What we call “dental insurance” most often functions more like a discount coupon than a form of insurance. In fact, it’s simply a way for employers to help their employees offset some of the cost of dental care. It is not designed to pool risk or to protect anyone from unforeseen expenses, which is traditionally what insurance is designed to do. That’s because, unlike car accidents, house fires and even medical needs, dental expenses are, believe it or not, fairly predictable over time. You need to visit the dentist at least twice a year to maintain optimal dental health. If you take care of your teeth, they will take care of you. So instead of protecting you from unexpected costs, dental insurance helps pay expenses that are rather easy to anticipate.
Because of this relative predictability, most dental insurance companies know what their claims experience will be, and can sell plans to employers accordingly.
Fee-for-service plans are the most common form of dental insurance, in which you choose the dentist and the insurance company pick up part (sometimes all) of the bill based on a fee schedule detailed in the policy. Here’s how they basically work. The insurance company charges your company (employer) a premium for each employee, to cover their dental needs, predicting that only a percentage of employees will need and or use care. The premiums are based on the higher premium. The dental procedures that are covered, and the fees for them, are agreed to by your employer and the insurance company, but they may not, in fact, be what your dentist actually charges for a given procedure, even if the level of reimbursement is described as “usual, customary, and reasonable” (UCR). This may leave you footing a larger portion of the bill that you may not have expected. Again, it all depends on how much money your employer is willing to put towards employee dental care and the deal that’s been worked out between the business you work for and the insurance company.

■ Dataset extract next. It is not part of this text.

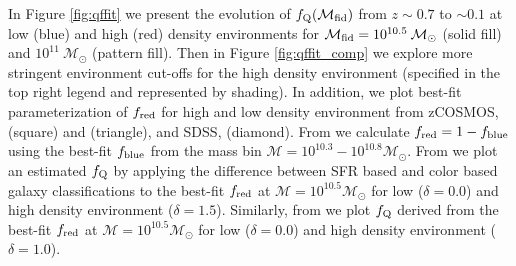 \documentclass{emulateapj}
\begin{document}
In Figure \ref{fig:qffit} we present the evolution of $f_{\rm{Q}}(\mathcal{M}_{\rm{fid}})$ from $z \sim 0.7$ to $\sim 0.1$ at low (blue) and high (red) density environments for $\mathcal{M}_{\rm{fid}} = 10^{10.5} \: \mathcal{M}_{\odot}$ (solid fill) and $10^{11} \: \mathcal{M}_{\odot}$ (pattern fill). Then in Figure \ref{fig:qffit_comp} we explore more stringent environment cut-offs for the high density environment (specified in the top right legend and represented by shading). In addition, we plot best-fit parameterization of $f_{\rm{red}}$ for high and low density environment from zCOSMOS, \cite{Iovino:2010aa} (square) and \cite{Kovac:2014aa} (triangle), and SDSS, \cite{Baldry:2006aa} (diamond). From \cite{Iovino:2010aa} we calculate $f_{\rm{red}} = 1-f_{\rm{blue}}$ using the best-fit $f_{\rm{blue}}$ from the mass bin $\mathcal{M} = 10^{10.3} - 10^{10.8} \mathcal{M}_{\odot}$. From \cite{Kovac:2014aa} we plot an estimated $f_{\rm{Q}}$ by applying the difference between SFR based and color based galaxy classifications to the best-fit $f_{\rm{red}}$ at $\mathcal{M} = 10^{10.5} \mathcal{M}_{\odot}$ for low ($\delta = 0.0$) and high density environment ($\delta = 1.5$). Similarly, from \cite{Baldry:2006aa} we plot $f_{\rm{Q}}$ derived from the best-fit $f_{\rm{red}}$ at $\mathcal{M} = 10^{10.5} \mathcal{M}_{\odot}$ for low ($\delta = 0.0$) and high density environment ($\delta = 1.0$).
\end{document}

Most dentists understand their patients’ financial constraints and do their best to help them navigate through their policies to a workable solution; but they cannot allow an insurance company’s rules to dictate your treatment needs. A dentist’s priority is your dental health, not saving money. When a dentist recommends a form of treatment insurance won’t pay for, the patient often feels caught in the middle.
Dental insurance, then, is basically a perk some employers offer in various forms to attract and keep employees. But businesses are only willing to go so far to do this, especially in today’s economy. While they want their employees to stay healthy (and avoid missing work days), their own bottom line is their main concern. They will offer what they feel they can afford, leaving the rest up to the individual.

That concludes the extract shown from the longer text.